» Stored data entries
**********
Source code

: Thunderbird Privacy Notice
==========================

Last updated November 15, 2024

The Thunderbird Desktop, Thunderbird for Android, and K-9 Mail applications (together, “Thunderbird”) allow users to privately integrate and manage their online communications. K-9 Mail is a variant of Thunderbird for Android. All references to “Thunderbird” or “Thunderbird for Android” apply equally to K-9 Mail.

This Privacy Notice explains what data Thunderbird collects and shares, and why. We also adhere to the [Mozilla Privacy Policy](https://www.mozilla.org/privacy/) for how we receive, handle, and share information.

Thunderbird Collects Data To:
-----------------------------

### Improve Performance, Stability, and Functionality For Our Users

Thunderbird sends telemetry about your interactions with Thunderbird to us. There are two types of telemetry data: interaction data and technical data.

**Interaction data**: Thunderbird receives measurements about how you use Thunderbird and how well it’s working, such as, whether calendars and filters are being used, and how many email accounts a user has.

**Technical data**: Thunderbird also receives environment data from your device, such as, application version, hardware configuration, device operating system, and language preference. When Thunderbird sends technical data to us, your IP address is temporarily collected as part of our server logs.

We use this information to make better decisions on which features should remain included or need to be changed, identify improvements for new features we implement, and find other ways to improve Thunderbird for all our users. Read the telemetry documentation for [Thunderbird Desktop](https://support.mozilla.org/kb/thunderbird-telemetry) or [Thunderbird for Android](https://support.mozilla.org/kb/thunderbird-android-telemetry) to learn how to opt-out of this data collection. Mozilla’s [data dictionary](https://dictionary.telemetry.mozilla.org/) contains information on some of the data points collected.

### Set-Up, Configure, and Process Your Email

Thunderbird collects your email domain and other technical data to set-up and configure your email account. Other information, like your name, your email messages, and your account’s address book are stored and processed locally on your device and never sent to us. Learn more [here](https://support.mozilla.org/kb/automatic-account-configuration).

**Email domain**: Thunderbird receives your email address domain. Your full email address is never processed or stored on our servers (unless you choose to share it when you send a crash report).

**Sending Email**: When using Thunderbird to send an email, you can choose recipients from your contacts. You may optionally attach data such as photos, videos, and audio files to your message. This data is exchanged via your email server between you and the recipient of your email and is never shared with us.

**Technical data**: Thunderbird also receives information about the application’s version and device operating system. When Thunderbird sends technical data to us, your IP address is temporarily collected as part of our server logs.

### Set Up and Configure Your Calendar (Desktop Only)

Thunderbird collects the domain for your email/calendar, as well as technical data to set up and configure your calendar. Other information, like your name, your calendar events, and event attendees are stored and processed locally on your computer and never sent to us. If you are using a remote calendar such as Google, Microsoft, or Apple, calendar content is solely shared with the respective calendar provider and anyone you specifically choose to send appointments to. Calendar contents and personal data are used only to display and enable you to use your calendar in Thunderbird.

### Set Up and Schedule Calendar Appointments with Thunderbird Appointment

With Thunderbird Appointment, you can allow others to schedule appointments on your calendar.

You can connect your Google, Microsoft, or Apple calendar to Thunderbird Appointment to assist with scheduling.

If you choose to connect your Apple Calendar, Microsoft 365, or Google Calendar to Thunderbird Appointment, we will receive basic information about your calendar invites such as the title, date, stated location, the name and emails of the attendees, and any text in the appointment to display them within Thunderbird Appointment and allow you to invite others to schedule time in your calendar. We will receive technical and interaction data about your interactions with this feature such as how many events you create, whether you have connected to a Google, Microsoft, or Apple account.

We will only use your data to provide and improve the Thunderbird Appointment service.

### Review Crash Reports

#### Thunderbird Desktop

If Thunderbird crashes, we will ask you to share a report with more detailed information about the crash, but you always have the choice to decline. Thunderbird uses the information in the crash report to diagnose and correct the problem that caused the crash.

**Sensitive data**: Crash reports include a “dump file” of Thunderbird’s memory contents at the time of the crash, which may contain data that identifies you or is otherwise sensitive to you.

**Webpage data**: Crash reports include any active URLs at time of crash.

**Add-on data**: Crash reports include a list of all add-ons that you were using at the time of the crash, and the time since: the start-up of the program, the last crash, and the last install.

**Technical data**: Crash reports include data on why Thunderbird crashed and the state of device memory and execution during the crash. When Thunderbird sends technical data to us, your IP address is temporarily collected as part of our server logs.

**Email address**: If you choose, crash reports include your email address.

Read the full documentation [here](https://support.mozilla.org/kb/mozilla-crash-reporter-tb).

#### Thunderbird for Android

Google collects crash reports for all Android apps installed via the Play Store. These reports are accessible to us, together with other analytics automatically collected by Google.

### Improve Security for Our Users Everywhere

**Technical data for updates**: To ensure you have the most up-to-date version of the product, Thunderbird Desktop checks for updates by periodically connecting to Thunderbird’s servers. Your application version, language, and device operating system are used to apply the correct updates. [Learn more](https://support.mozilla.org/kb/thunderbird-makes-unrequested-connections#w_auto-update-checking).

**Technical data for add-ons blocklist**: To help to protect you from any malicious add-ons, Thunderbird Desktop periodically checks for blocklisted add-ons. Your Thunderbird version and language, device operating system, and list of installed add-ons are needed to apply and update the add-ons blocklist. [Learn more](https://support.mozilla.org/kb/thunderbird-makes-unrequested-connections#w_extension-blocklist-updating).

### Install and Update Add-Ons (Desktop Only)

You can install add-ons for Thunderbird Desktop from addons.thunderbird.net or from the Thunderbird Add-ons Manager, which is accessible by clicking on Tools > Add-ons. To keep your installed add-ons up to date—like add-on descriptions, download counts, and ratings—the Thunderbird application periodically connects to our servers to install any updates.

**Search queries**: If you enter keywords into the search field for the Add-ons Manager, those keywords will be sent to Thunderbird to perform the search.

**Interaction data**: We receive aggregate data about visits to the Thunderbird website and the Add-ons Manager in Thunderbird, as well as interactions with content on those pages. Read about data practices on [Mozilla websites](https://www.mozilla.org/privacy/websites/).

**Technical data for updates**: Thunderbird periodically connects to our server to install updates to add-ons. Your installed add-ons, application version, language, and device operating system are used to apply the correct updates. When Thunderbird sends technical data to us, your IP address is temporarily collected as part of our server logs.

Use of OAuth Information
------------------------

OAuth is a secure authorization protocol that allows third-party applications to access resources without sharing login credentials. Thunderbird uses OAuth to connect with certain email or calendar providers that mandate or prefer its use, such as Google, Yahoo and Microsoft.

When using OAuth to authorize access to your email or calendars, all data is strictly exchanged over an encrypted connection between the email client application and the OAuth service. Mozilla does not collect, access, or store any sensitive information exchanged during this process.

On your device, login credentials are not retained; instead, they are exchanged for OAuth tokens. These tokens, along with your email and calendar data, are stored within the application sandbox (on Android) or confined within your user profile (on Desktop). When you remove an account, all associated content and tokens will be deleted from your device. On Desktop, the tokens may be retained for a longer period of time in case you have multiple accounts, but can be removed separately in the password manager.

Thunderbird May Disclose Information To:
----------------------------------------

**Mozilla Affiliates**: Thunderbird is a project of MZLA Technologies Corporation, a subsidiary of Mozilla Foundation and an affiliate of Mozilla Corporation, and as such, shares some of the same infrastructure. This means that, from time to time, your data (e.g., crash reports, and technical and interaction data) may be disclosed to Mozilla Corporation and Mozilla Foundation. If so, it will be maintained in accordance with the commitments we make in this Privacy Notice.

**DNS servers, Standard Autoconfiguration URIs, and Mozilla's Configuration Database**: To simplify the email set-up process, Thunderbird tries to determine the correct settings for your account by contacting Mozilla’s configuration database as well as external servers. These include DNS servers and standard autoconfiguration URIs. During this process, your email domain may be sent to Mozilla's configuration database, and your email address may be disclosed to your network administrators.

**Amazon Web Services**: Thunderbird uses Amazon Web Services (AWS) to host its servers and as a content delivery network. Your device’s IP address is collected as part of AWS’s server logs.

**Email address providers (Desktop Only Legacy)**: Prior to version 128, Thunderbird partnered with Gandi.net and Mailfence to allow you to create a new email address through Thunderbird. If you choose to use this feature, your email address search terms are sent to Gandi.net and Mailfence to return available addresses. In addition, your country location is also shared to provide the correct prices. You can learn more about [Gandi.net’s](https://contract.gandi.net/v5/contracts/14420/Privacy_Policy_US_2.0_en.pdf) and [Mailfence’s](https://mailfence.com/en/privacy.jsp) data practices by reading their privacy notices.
**********
» What the task asks
Of the lines above, retype only those from the line containing "for updates**: To" through the line containing "You can install", including both, exactly.

» Completed exercise
**Technical data for updates**: To ensure you have the most up-to-date version of the product, Thunderbird Desktop checks for updates by periodically connecting to Thunderbird’s servers. Your application version, language, and device operating system are used to apply the correct updates. [Learn more](https://support.mozilla.org/kb/thunderbird-makes-unrequested-connections#w_auto-update-checking).

**Technical data for add-ons blocklist**: To help to protect you from any malicious add-ons, Thunderbird Desktop periodically checks for blocklisted add-ons. Your Thunderbird version and language, device operating system, and list of installed add-ons are needed to apply and update the add-ons blocklist. [Learn more](https://support.mozilla.org/kb/thunderbird-makes-unrequested-connections#w_extension-blocklist-updating).

### Install and Update Add-Ons (Desktop Only)

You can install add-ons for Thunderbird Desktop from addons.thunderbird.net or from the Thunderbird Add-ons Manager, which is accessible by clicking on Tools > Add-ons. To keep your installed add-ons up to date—like add-on descriptions, download counts, and ratings—the Thunderbird application periodically connects to our servers to install any updates.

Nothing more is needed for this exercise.